__RECORDED INFORMATION__.

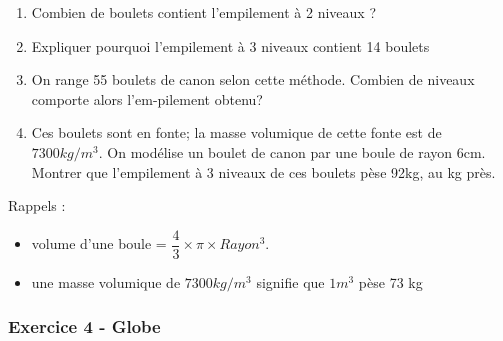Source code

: \documentclass[11pt]{article}
\begin{document}
\begin{enumerate}
\item Combien de boulets contient l’empilement à 2 niveaux ?
\item Expliquer pourquoi l’empilement à 3 niveaux contient 14 boulets
\item On range 55 boulets de canon selon cette méthode. Combien de niveaux comporte alors l’em-pilement obtenu?
\item Ces boulets sont en fonte; la masse volumique de cette fonte est de $7300kg/m^3$. On modélise un boulet de canon par une boule de rayon 6cm. Montrer que l’empilement à 3 niveaux de ces boulets pèse 92kg, au kg près.
\end{enumerate}

Rappels : 

\begin{itemize}
 \item volume d’une boule = $\dfrac{4}{3} \times \pi \times Rayon^3$.
 \item une masse volumique de $7300kg/m^3$ signifie que $1m^3$ pèse 73 kg
\end{itemize}


\subsubsection*{Exercice 4 - Globe}
\end{document}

__YOUR INSTRUCTIONS__. Among the lines of the material, find those that hold the word "volumique" and copy them.

__WRITTEN SOLUTION__.
\item Ces boulets sont en fonte; la masse volumique de cette fonte est de $7300kg/m^3$. On modélise un boulet de canon par une boule de rayon 6cm. Montrer que l’empilement à 3 niveaux de ces boulets pèse 92kg, au kg près.
 \item une masse volumique de $7300kg/m^3$ signifie que $1m^3$ pèse 73 kg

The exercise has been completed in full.